Dino Dinco is an independent curator, filmmaker, theatre director and multidisciplinary artist. Dinco recently completed a year-long residency at Los Angeles Contemporary Exhibitions (LACE) as performance-art curator from 2011 to 2012. Dinco’s visual and curatorial work has been exhibited in solo exhibitions in Paris, Los Angeles and San Francisco, as well as in group shows in London, Paris, São Paulo, Bilbao, Antwerp, Hasselt (Belgium), Mexicali, New York and Hamburg. Images from his photographic series Chico were featured at Salon Paris Photo at the Louvre. His work has appeared in publications such as Artillery, i-D (UK), Revista Espacio (Mexico) and Vogue Brasil (Brazil). His experimental short play Real Women Have Periods was presented at REDCAT, and his award-winning short film El Abuelo premiered at the Tate Modern in London. In 2011, he completed his first feature-length documentary, Homeboy, which profiles gay Latino men who were in gangs. (Vimeo)

Raquel Gutiérrez cut her teeth on Los Angeles performance art when she interned and house managed at Highways Performance Space in the year 2000. Raquel is a performance writer, playwright and cultural organizer who has studied in university settings and performed in a variety of locations, like the Salvadoran countryside, cabarets, galleries, San Antonio, universities and Pico-Union. Gutiérrez cofounded the performance ensemble Butchlalis de Panochtitlan (BdP), a community-based and activist-minded group aimed at creating a visual vernacular around queer Latinidad in Los Angeles. She has published work in Ambientes: New Queer Latino Writing, LA Weekly, make/shift, Journal of Chicana/Latina Studies and Izote Vos: Salvadoran American Literary and Visual Art. Currently, Gutiérrez is in the community scholars program through the UCLA School of Urban Planning and is the manager of community partnerships for Cornerstone Theater Company, a leader in community-based theatre-making in the United States. (Blog)

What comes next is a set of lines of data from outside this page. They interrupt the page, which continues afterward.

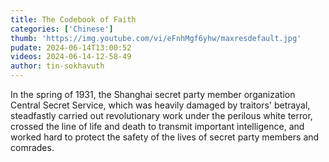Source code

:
 ```yaml
---
title: The Codebook of Faith
categories: ['Chinese']
thumb: 'https://img.youtube.com/vi/eFnhMgf6yhw/maxresdefault.jpg'
pudate: 2024-06-14T13:00:52
videos: 2024-06-14-12-58-49
author: tin-sokhavuth
---
```

In the spring of 1931, the Shanghai secret party member organization Central Secret Service, which was heavily damaged by traitors' betrayal, steadfastly carried out revolutionary work under the perilous white terror, crossed the line of life and death to transmit important intelligence, and worked hard to protect the safety of the lives of secret party members and comrades.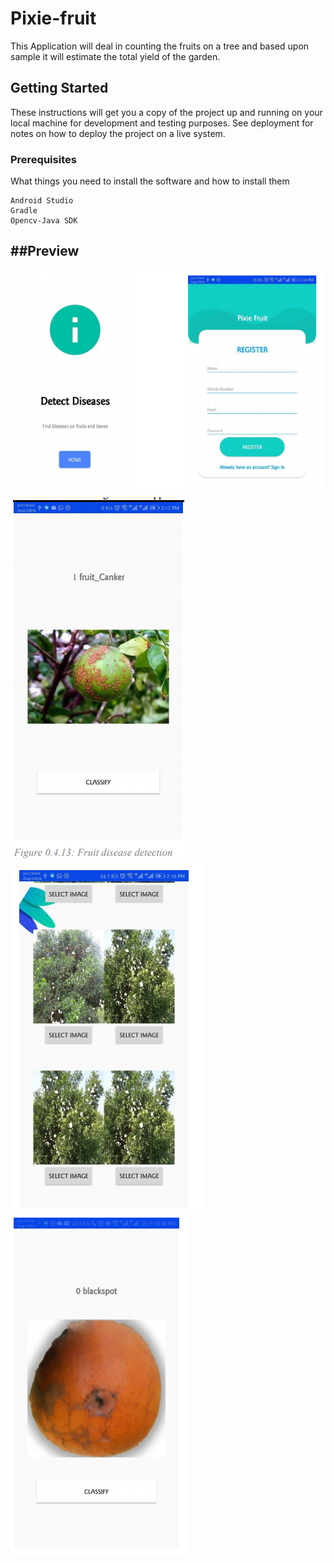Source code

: # Pixie-fruit

This Application will deal in counting the fruits on a tree and based upon sample it will
estimate the total yield of the garden.
## Getting Started

These instructions will get you a copy of the project up and running on your local machine for development and testing purposes. See deployment for notes on how to deploy the project on a live system.

### Prerequisites

What things you need to install the software and how to install them

```
Android Studio
Gradle
Opencv-Java SDK
```

##Preview
---
![alt text](https://github.com/MuhammadHadiofficial/Pixie-fruit/blob/master/demo.png)
![alt text](https://github.com/MuhammadHadiofficial/Pixie-fruit/blob/master/demo3.png)
![alt text](https://github.com/MuhammadHadiofficial/Pixie-fruit/blob/master/demo2].png)
![alt text](https://github.com/MuhammadHadiofficial/Pixie-fruit/blob/master/demp4.png)
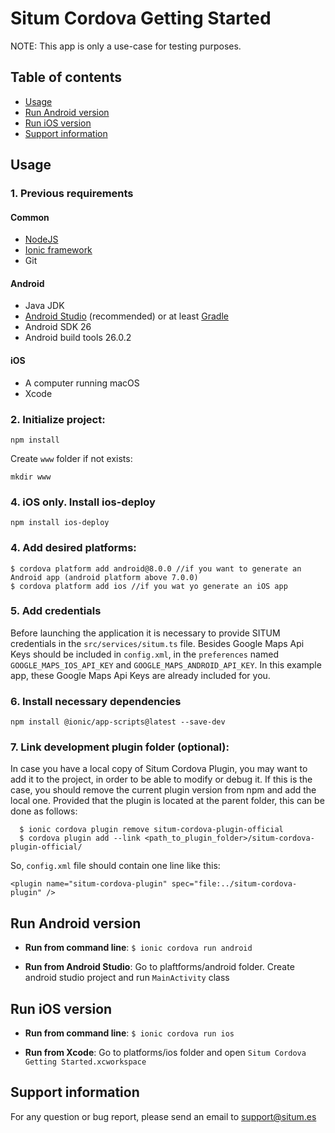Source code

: # Situm Cordova Getting Started

NOTE: This app is only a use-case for testing purposes.

## Table of contents
* [Usage](#usage)
* [Run Android version](#run-android-version)
* [Run iOS version](#run-ios-version)
* [Support information](#supportinfo)

## Usage

### 1. Previous requirements 

#### Common
* [NodeJS](https://nodejs.org/en/)
* [Ionic framework](https://ionicframework.com/docs/intro/installation/)
* Git

#### Android
* Java JDK 
* [Android Studio](https://developer.android.com/studio/) (recommended) or at least [Gradle](https://gradle.org/install/)
* Android SDK 26
* Android build tools 26.0.2

#### iOS
* A computer running macOS
* Xcode


### 2. Initialize project:

```
npm install
```

Create `www` folder if not exists: 

```
mkdir www
```

### 4. iOS only. Install ios-deploy
```
npm install ios-deploy
```

### 4. Add desired platforms:

```
$ cordova platform add android@8.0.0 //if you want to generate an Android app (android platform above 7.0.0)
$ cordova platform add ios //if you wat yo generate an iOS app
```

### 5. Add credentials
Before launching the application it is necessary to provide SITUM credentials in the `src/services/situm.ts` file.
Besides Google Maps Api Keys should be included in `config.xml`, in the `preferences` named `GOOGLE_MAPS_IOS_API_KEY` and `GOOGLE_MAPS_ANDROID_API_KEY`. In this example app, these Google Maps Api Keys are already included for you.

### 6. Install necessary dependencies
```
npm install @ionic/app-scripts@latest --save-dev
```

### 7. Link development plugin folder (optional): 

In case you have a local copy of Situm Cordova Plugin, you may want to add it to the project, in order to be able to modify or debug it. If this is the case, you should remove the current plugin version from npm and add the local one. Provided that the plugin is located at the parent folder, this can be done as follows:

```
  $ ionic cordova plugin remove situm-cordova-plugin-official
  $ cordova plugin add --link <path_to_plugin_folder>/situm-cordova-plugin-official/
```

So, `config.xml` file should contain one line like this:


    <plugin name="situm-cordova-plugin" spec="file:../situm-cordova-plugin" />
    

## Run Android version

- **Run from command line**: `$ ionic cordova run android`

- **Run from Android Studio**: Go to plaftforms/android folder. Create android studio project and run `MainActivity` class


## Run iOS version

- **Run from command line**: `$ ionic cordova run ios`

- **Run from Xcode**: Go to platforms/ios folder and open `Situm Cordova Getting Started.xcworkspace`

## <a name="supportinfo"></a> Support information

For any question or bug report, please send an email to [support@situm.es](mailto:support@situm.es)
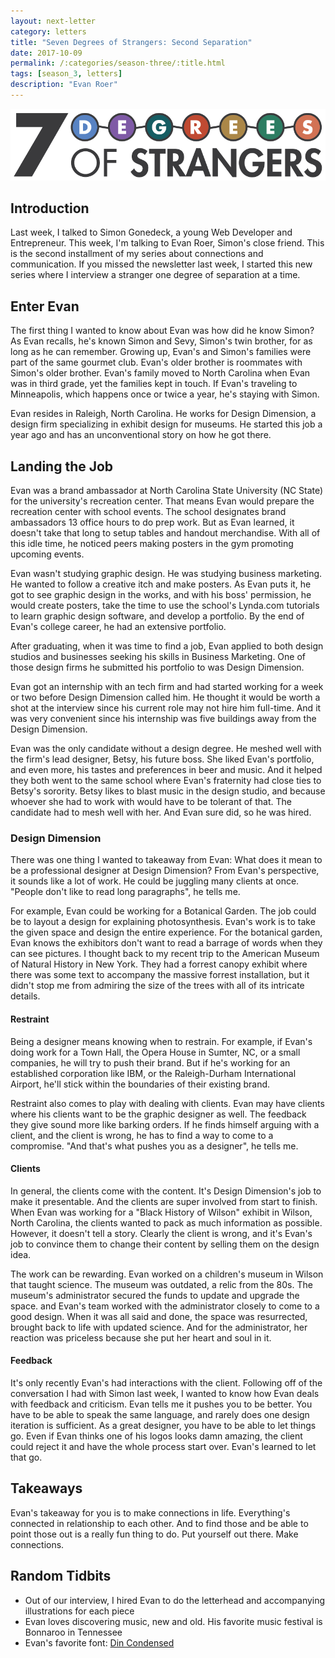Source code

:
 ```yaml
---
layout: next-letter
category: letters
title: "Seven Degrees of Strangers: Second Separation"
date: 2017-10-09
permalink: /:categories/season-three/:title.html
tags: [season_3, letters]
description: "Evan Roer"
---
```


<img src="https://github.com/jermspeaks/jermspeaks.github.io/blob/master/assets/images/7_Degrees_Of_Strangers_Letterhead.png?raw=true" alt="7 Degrees of Strangers Letterhead" width="600" />

## Introduction

Last week, I talked to Simon Gonedeck, a young Web Developer and Entrepreneur. This week, I'm talking to Evan Roer, Simon's close friend. This is the second installment of my series about connections and communication. If you missed the newsletter last week, I started this new series where I interview a stranger one degree of separation at a time.

## Enter Evan

The first thing I wanted to know about Evan was how did he know Simon? As Evan recalls, he's known Simon and Sevy, Simon's twin brother, for as long as he can remember. Growing up, Evan's and Simon's families were part of the same gourmet club. Evan's older brother is roommates with Simon's older brother. Evan's family moved to North Carolina when Evan was in third grade, yet the families kept in touch. If Evan's traveling to Minneapolis, which happens once or twice a year, he's staying with Simon.

Evan resides in Raleigh, North Carolina. He works for Design Dimension, a design firm specializing in exhibit design for museums. He started this job a year ago and has an unconventional story on how he got there.

## Landing the Job

Evan was a brand ambassador at North Carolina State University (NC State) for the university's recreation center. That means Evan would prepare the recreation center with school events. The school designates brand ambassadors 13 office hours to do prep work. But as Evan learned, it doesn't take that long to setup tables and handout merchandise. With all of this idle time, he noticed peers making posters in the gym promoting upcoming events.

Evan wasn't studying graphic design. He was studying business marketing. He wanted to follow a creative itch and make posters. As Evan puts it, he got to see graphic design in the works, and with his boss' permission, he would create posters, take the time to use the school's Lynda.com tutorials to learn graphic design software, and develop a portfolio. By the end of Evan's college career, he had an extensive portfolio.

After graduating, when it was time to find a job, Evan applied to both design studios and businesses seeking his skills in Business Marketing. One of those design firms he submitted his portfolio to was Design Dimension.

Evan got an internship with an tech firm and had started working for a week or two before Design Dimension called him. He thought it would be worth a shot at the interview since his current role may not hire him full-time. And it was very convenient since his internship was five buildings away from the Design Dimension.

Evan was the only candidate without a design degree. He meshed well with the firm's lead designer, Betsy, his future boss. She liked Evan's portfolio, and even more, his tastes and preferences in beer and music. And it helped they both went to the same school where Evan's fraternity had close ties to Betsy's sorority. Betsy likes to blast music in the design studio, and because whoever she had to work with would have to be tolerant of that. The candidate had to mesh well with her. And Evan sure did, so he was hired.

### Design Dimension

There was one thing I wanted to takeaway from Evan: What does it mean to be a professional designer at Design Dimension? From Evan's perspective, it sounds like a lot of work. He could be juggling many clients at once. "People don't like to read long paragraphs", he tells me.

For example, Evan could be working for a Botanical Garden. The job could be to layout a design for explaining photosynthesis. Evan's work is to take the given space and design the entire experience. For the botanical garden, Evan knows the exhibitors don't want to read a barrage of words when they can see pictures. I thought back to my recent trip to the American Museum of Natural History in New York. They had a forrest canopy exhibit where there was some text to accompany the massive forrest installation, but it didn't stop me from admiring the size of the trees with all of its intricate details.

#### Restraint

Being a designer means knowing when to restrain. For example, if Evan's doing work for a Town Hall, the Opera House in Sumter, NC, or a small companies, he will try to push their brand. But if he's working for an established corporation like IBM, or the Raleigh-Durham International Airport, he'll stick within the boundaries of their existing brand.

Restraint also comes to play with dealing with clients. Evan may have clients where his clients want to be the graphic designer as well. The feedback they give sound more like barking orders. If he finds himself arguing with a client, and the client is wrong, he has to find a way to come to a compromise. "And that's what pushes you as a designer", he tells me.

#### Clients

In general, the clients come with the content. It's Design Dimension's job to make it presentable. And the clients are super involved from start to finish. When Evan was working for a "Black History of Wilson" exhibit in Wilson, North Carolina, the clients wanted to pack as much information as possible. However, it doesn't tell a story. Clearly the client is wrong, and it's Evan's job to convince them to change their content by selling them on the design idea.

The work can be rewarding. Evan worked on a children's museum in Wilson that taught science. The museum was outdated, a relic from the 80s. The museum's administrator secured the funds to update and upgrade the space. and Evan's team worked with the administrator closely to come to a good design. When it was all said and done, the space was resurrected, brought back to life with updated science. And for the administrator, her reaction was priceless because she put her heart and soul in it.

#### Feedback

It's only recently Evan's had interactions with the client. Following off of the conversation I had with Simon last week, I wanted to know how Evan deals with feedback and criticism. Evan tells me it pushes you to be better. You have to be able to speak the same language, and rarely does one design iteration is sufficient. As a great designer, you have to be able to let things go. Even if Evan thinks one of his logos looks damn amazing, the client could reject it and have the whole process start over. Evan's learned to let that go.

## Takeaways

Evan's takeaway for you is to make connections in life. Everything's connected in relationship to each other. And to find those and be able to point those out is a really fun thing to do. Put yourself out there. Make connections.

## Random Tidbits

- Out of our interview, I hired Evan to do the letterhead and accompanying illustrations for each piece
- Evan loves discovering music, new and old. His favorite music festival is Bonnaroo in Tennessee
- Evan's favorite font: [Din Condensed](https://typekit.com/fonts/din-condensed)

Robb Hernandez is the Carlos E. Castañeda Postdoctoral Fellow in the Center for Mexican American Studies at the University of Texas at Austin, where he is revising his manuscript on the queer visual aesthetics of the Chicano avant-garde in East Los Angeles. He received his PhD from the Department of American Studies at the University of Maryland, College Park, where he cofounded the first U.S. Latina/o studies program in the mid-Atlantic and coordinated the Latino museum studies program for the Smithsonian Latino Center. His book The Fire of Life: The Robert Legorreta—Cyclona Collection, 1962–2002 was published by the UCLA Chicano Studies Research Center Press and earned an International Latino Book Award in 2010. His work has appeared in Aztlán: A Journal of Chicano Studies, Collections: A Journal for Museum and Archives Professionals and Mixed Race Hollywood.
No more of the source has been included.